It’s Time to Act On Traffic


Mayor Jones has laid down the law: There will be no action on traffic calming in Ferguson until a traffic commission makes a report. Today, the traffic commission does not exist. So the commission will have to be appointed, set and announce meetings, study the traffic issues and potential solutions, and report to the council. It would be unprecedented efficiency for this administration if that process was completed by the end of the year.

Fortunately, Mayor Jones can’t stop other council members from introducing legislation. With the constant reckless driving, and the steady stream of serious crashes, they should do that immediately. There has already been property damage, injuries, and at least one death. It’s time to take action for the safety of our residents and visitors.

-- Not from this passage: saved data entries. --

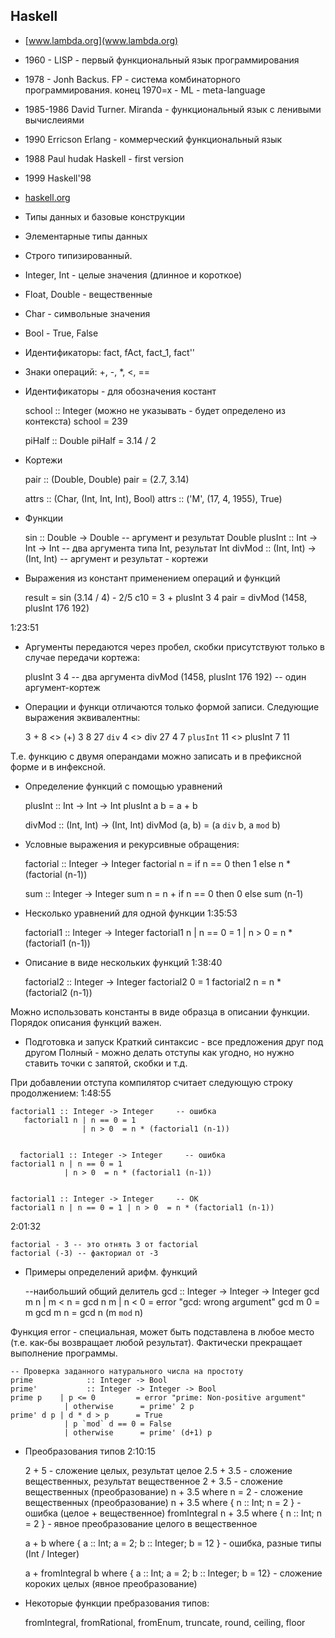 Haskell
--------------

* [www.lambda.org](www.lambda.org)
* 1960 - LISP - первый функциональный язык программирования
* 1978 - Jonh Backus. FP - система комбинаторного программирования.
конец 1970=х - ML - meta-language
* 1985-1986 David Turner. Miranda - функциональный язык с ленивыми вычислеиями
* 1990 Erricson Erlang - коммерческий функциональный язык
* 1988 Paul hudak Haskell - first version
* 1999 Haskell'98
* [haskell.org](haskell.org)

* Типы данных и базовые конструкции
* Элементарные типы данных
* Строго типизированный.
 * Integer, Int - целые значения (длинное и короткое)
 * Float, Double - вещественные
 * Char - символьные значения
 * Bool - True, False
* Идентификаторы: fact, fAct, fact_1, fact''
* Знаки операций:  +, -, *, <, ==
* Идентификаторы - для обозначения костант

    school :: Integer (можно не указывать - будет определено из контекста)
    school = 239

    piHalf :: Double
    piHalf = 3.14 / 2

* Кортежи

    pair :: (Double, Double)
    pair = (2.7, 3.14)

    attrs :: (Char, (Int, Int, Int), Bool)
    attrs :: ('M', (17, 4, 1955), True)

* Функции

    sin :: Double -> Double -- аргумент и результат Double
    plusInt :: Int -> Int -> Int -- два аргумента типа Int, результат Int
    divMod :: (Int, Int) -> (Int, Int) -- аргумент и результат - кортежи

* Выражения из констант применением операций и функций

    result = sin (3.14 / 4) - 2/5
    c10 = 3 + plusInt 3 4
    pair = divMod (1458, plusInt 176 192)

1:23:51

* Аргументы передаются через пробел, скобки присутствуют только в случае передачи кортежа:

    plusInt 3 4                     -- два аргумента
    divMod (1458, plusInt 176 192)  -- один аргумент-кортеж

* Операции и функци отличаются только формой записи. Следующие выражения эквивалентны:

    3 + 8                      <>           (+) 3 8
    27 `div` 4                 <>           div 27 4
    7 `plusInt` 11             <>           plusInt 7 11

Т.е. функцию с двумя операндами можно записать и в префиксной форме и в инфексной.

* Определение функций с помощью уравнений

    plusInt :: Int -> Int -> Int
    plusInt a b = a + b

    divMod :: (Int, Int) -> (Int, Int)
    divMod (a, b) = (a `div` b, a `mod` b)

* Условные выражения и рекурсивные обращения:

    factorial :: Integer -> Integer
    factorial n = if n == 0 then 1
                            else n * (factorial (n-1))

    sum :: Integer -> Integer
    sum n = n + if n == 0 then 0 else sum (n-1)

* Несколько уравнений для одной функции
1:35:53

    factorial1 :: Integer -> Integer
    factorial1 n | n == 0 = 1
                 | n > 0  = n * (factorial1 (n-1))

* Описание в виде нескольких функций
1:38:40

    factorial2 :: Integer -> Integer
    factorial2 0   = 1
    factorial2 n   = n * (factorial2 (n-1))

Можно использовать константы в виде образца в описании функции.
Порядок описания функций важен.


* Подготовка и запуск
Краткий синтаксис - все предложения друг под другом
Полный - можно делать отступы как угодно, но нужно ставить точки с запятой, скобки и т.д.

При добавлении отступа компилятор считает следующую строку продолжением:
1:48:55

    factorial1 :: Integer -> Integer     -- ошибка
       factorial1 n | n == 0 = 1
                    | n > 0  = n * (factorial1 (n-1))


      factorial1 :: Integer -> Integer     -- ошибка
    factorial1 n | n == 0 = 1
                | n > 0  = n * (factorial1 (n-1))


    factorial1 :: Integer -> Integer     -- OK
    factorial1 n | n == 0 = 1 | n > 0  = n * (factorial1 (n-1))


2:01:32

    factorial - 3 -- это отнять 3 от factorial
    factorial (-3) -- факториал от -3

* Примеры определений арифм. функций

    --наибольший общий делитель
    gcd             :: Integer -> Integer -> Integer
    gcd m n | m < n = gcd n m
            | n < 0 = error "gcd: wrong argument"
    gcd m 0         = m
    gcd m n         = gcd n (m `mod` n)

Функция error - специальная, может быть подставлена в любое место (т.е. как-бы возвращает любой результат).
Фактически прекращает выполнение программы.

    -- Проверка заданного натурального числа на простоту
    prime            :: Integer -> Bool
    prime'           :: Integer -> Integer -> Bool
    prime p    | p <= 0         = error "prime: Non-positive argument"
                | otherwise      = prime' 2 p
    prime' d p | d * d > p      = True
                | p `mod` d == 0 = False
                | otherwise      = prime' (d+1) p

* Преобразования типов
2:10:15

    2 + 5 - сложение целых, результат целое
    2.5 + 3.5 - сложение вещественных, результат вещественное
    2 + 3.5 - сложение вещественных (преобразование)
    n + 3.5 where n = 2 - сложение вещественных (преобразование)
    n + 3.5 where { n :: Int; n = 2 } - ошибка (целое + вещественное)
    fromIntegral n + 3.5 where { n :: Int; n = 2 } - явное преобразование целого в вещественное

    a + b where { a :: Int; a = 2; b :: Integer; b = 12 } - ошибка, разные типы (Int / Integer)

    a + fromIntegral b where { a :: Int; a = 2; b :: Integer; b = 12} - сложение короких целых (явное преобразование)

* Некоторые функции пребразования типов:

    fromIntegral, fromRational, fromEnum,
    truncate, round, ceiling, floor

First, Ferguson must join its neighbors in placing speed bumps in our residential neighborhoods. With cars roaring down residential streets at highway speed, it is no longer safe for children to play in the front yard, or even to pull out of your own driveway. It’s impossible for the police to patrol every street all the time, so speed bumps are the only way to slow down traffic in our neighborhoods.

Next, on the arterial roads which are controlled by the county, traffic enforcement must become a priority. That means writing tickets, not sitting on a side street watching the parade of scofflaws. While we should not return to the abusive practices which led to protests and lawsuits, we can certainly start ticketing the most reckless drivers.

Finally, it’s long past time for the city to implement the recommendation of the professional traffic consultant which they hired, and reduce Florissant Road to three lanes in the downtown business district. The most successful business districts in our region have already done this. The Delmar Loop, South Grand, and Kirkwood all thrive with this road configuration. We can do it on Florissant Road, and at very little cost. Council should approve that immediately.

According to our charter, the mayor is an at large council member. She’s not the only one who can introduce legislation. It’s long past time for other members of the council to show their independence – and their willingness to do the people’s business, even when the mayor refuses. There’s plenty of time before the next council meeting to prepare this life saving legislation. Will other members of the council get it done, or are they also speed bumps?